Analysis: What’s Behind Hamas blacklisting by Britain?

The British Home Secretary Priti Patel on Friday announced that London added Palestinian movement Hamas to its terror blacklist and that anybody who supports the movement would break the law and be subject to legal actions including prison sentence for over 10 years. The move drew widespread reactions from a variety of political circles and public. But what are the goals behind it?

AhlulBayt News Agency (ABNA): The British Home Secretary Priti Patel on Friday announced that London added Palestinian movement Hamas to its terror blacklist and that anybody who supports the movement would break the law and be subject to legal actions including prison sentence for over 10 years. The move drew widespread reactions from a variety of political circles and public. But what are the goals behind it?

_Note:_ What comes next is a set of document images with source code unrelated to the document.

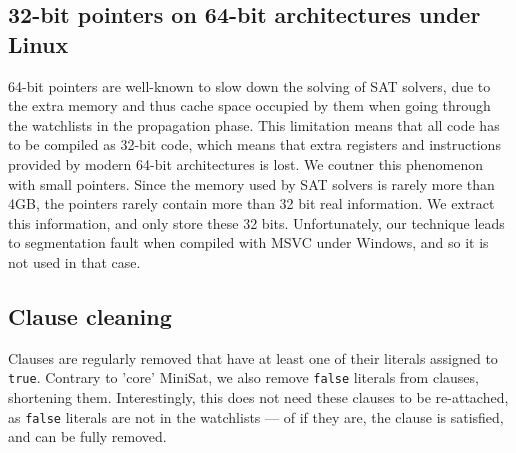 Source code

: \documentclass[final]{ieee}
\begin{document}
\subsection{32-bit pointers on 64-bit architectures under Linux}
64-bit pointers are well-known to slow down the solving of SAT solvers, due to the extra memory and thus cache space occupied by them when going through the watchlists in the propagation phase. This limitation means that all code has to be compiled as 32-bit code, which means that extra registers and instructions provided by modern 64-bit architectures is lost. We coutner this phenomenon with small pointers. Since the memory used by SAT solvers is rarely more than 4GB, the pointers rarely contain more than 32 bit real information. We extract this information, and only store these 32 bits. Unfortunately, our technique leads to segmentation fault when compiled with MSVC under Windows, and so it is not used in that case.


\subsection{Clause cleaning}
Clauses are regularly removed that have at least one of their literals assigned to \texttt{true}. Contrary to 'core' MiniSat, we also remove \texttt{false} literals from clauses, shortening them. Interestingly, this does not need these clauses to be re-attached, as \texttt{false} literals are not in the watchlists --- of if they are, the clause is satisfied, and can be fully removed.

\end{document}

Here are some reasons why the British government blacklisted Hamas as a terrorist group: 

Silencing voices crying out the oppression against Palestinians: One of the primary goals of the move has to do with a London effort to block the way of support of the rights organizations for the besieged Gaza, especially financial aids raised by campaigns. In fact, with its new decision, London intends to prevent the growing anti-Israeli mass protests in Britain. In recent years, British citizens have unprecedentedly supported the oppressed people of Palestine against the crimes of the Israeli regime and have accompanied Muslims in street demonstrations. The new anti-Hamas move labels any solidarity with the Palestinians against the daily Israeli atrocities a support to terrorism and thus banned. 

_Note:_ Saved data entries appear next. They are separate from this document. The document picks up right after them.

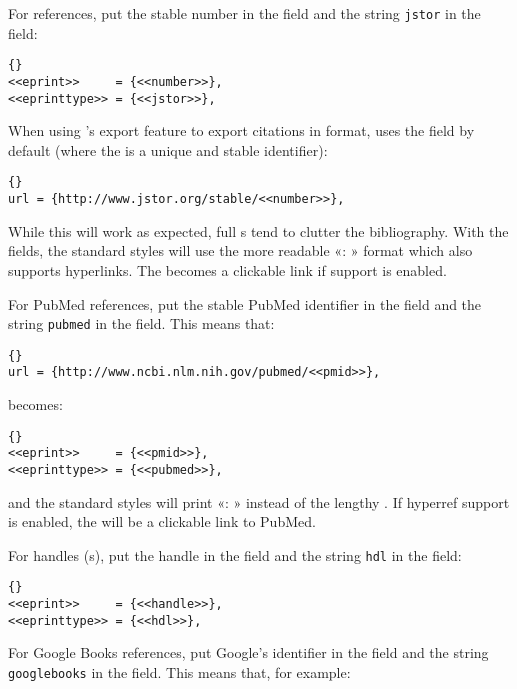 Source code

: For  references, put the stable  number in the  field and the string \texttt{jstor} in the  field:

\begin{lstlisting}[style=bibtex]{}
<<eprint>>     = {<<number>>},
<<eprinttype>> = {<<jstor>>},
\end{lstlisting}
%
When using 's export feature to export citations in \bibtex format,  uses the  field by default (where the  is a unique and stable identifier):

\begin{lstlisting}[style=bibtex]{}
url = {http://www.jstor.org/stable/<<number>>},
\end{lstlisting}
%
While this will work as expected, full s tend to clutter the bibliography. With the  fields, the standard styles will use the more readable «: » format which also supports hyperlinks. The  becomes a clickable link if  support is enabled.

For PubMed references, put the stable PubMed identifier in the  field and the string \texttt{pubmed} in the  field. This means that:

\begin{lstlisting}[style=bibtex]{}
url = {http://www.ncbi.nlm.nih.gov/pubmed/<<pmid>>},
\end{lstlisting}
%
becomes:

\begin{lstlisting}[style=bibtex]{}
<<eprint>>     = {<<pmid>>},
<<eprinttype>> = {<<pubmed>>},
\end{lstlisting}
%
and the standard styles will print «: » instead of the lengthy . If hyperref support is enabled, the  will be a clickable link to PubMed.

For handles (s), put the handle in the  field and the string \texttt{hdl} in the  field:

\begin{lstlisting}[style=bibtex]{}
<<eprint>>     = {<<handle>>},
<<eprinttype>> = {<<hdl>>},
\end{lstlisting}
%
For Google Books references, put Google's identifier in the  field and the string \texttt{googlebooks} in the  field. This means that, for example:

Deceiving the public opinion amid black record of London in supporting terrorism: Britain has a very black record along with the US when it comes to support for terrorism. British media and others multiple times published documents and reports disclosing London support for terrorist groups in parts of the world. With a dual-faced policy, the British government on the one hand supports horrible Israeli crimes against the Palestinians and on the other hand poses as a human rights advocate. London now intends to justify its political, military, and financial support for the Israeli crimes by calling Hamas a terrorist group. The core goal is to shift the blame and close eyes to the reality in an attempt to shrug off the rights criticism and fool the public opinion about Palestine realities and the apartheidistic nature of the Israeli regime.  

Election-related decision to gain pro-Israeli lobbies' patronage: Also, there are some election-related motivations for the decision by the Conservative Party-led government. The remarks by the Patel are obviously influenced by a will to get the Zionist lobbies' support in Britain for replacement of the current Prime Minister Borris Johnson who is unwilling to retain the post after election. 

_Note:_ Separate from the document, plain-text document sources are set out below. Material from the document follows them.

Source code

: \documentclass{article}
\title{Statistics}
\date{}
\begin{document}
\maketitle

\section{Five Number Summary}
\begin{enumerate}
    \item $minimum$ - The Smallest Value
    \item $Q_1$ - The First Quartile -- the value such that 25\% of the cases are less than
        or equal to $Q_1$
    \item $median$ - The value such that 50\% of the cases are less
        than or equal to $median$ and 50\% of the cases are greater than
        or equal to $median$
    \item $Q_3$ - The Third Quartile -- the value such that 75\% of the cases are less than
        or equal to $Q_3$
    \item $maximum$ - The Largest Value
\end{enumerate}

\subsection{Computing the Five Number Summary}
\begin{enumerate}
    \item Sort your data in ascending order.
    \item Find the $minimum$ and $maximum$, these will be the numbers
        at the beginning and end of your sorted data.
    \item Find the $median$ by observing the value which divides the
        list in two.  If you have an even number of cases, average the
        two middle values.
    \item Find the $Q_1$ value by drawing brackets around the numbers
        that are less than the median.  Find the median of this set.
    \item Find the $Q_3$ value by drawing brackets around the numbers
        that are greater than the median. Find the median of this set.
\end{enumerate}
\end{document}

In justification, Patel claimed that Hamas' designation as a terrorist group was a vital step in protecting the Jewish community. She added that the Jewish people feel regular insecurity, to an extent that they hold they religious ceremonies virtually and at home. 

The move drew welcome from the Israeli Prime Minister Naftali Bennett and Defense Minister Benny Gantz. The welcome from Israeli officials sends a message of happiness with the British conservatives. Very likely, Tel Aviv will throw all its weight behind the party in the next elections. 

Seeking to cover up regional defeats: An old policy always adopted by the Western powers to cover up the regressive failures in their regional and international policies is claim of fight against terrorism and advocacy to human rights. Instrumentalizing terrorism case, the Western governments have been trying to cover up their big defeats in the face of the Axis of Resistance, a powerful regional bloc including Iran, Syria, Iraq, Lebanon, and Yemen. An example is blacklisting Lebanese Hezbollah last year by Britain and some other European states. In pursuing its mysterious policies in West Asia, London has encountered a strong barrier set up by the Axis of Resistance, and in practice it has lost all of its plans it designed for the region after the 2003 invasion of Iraq. 

Reactions to the designation 

Smart reactions from Arab world made the British move look quite ridiculous. The move met opposing reactions across Arab world. The foreign ministry of the Palestinian Authority in West Bank, for example, in a statement disparaged the hostile step against the resistant movement. 

Also, other Palestinian groups, Yemen's Ansarullah movement, and prominent Arab world figures expressed their condemnations. Such massive reactions have a point to tell London: The move has delivered the reverse and the Palestinian movement grows more popular among the Palestinian and Arab world's public.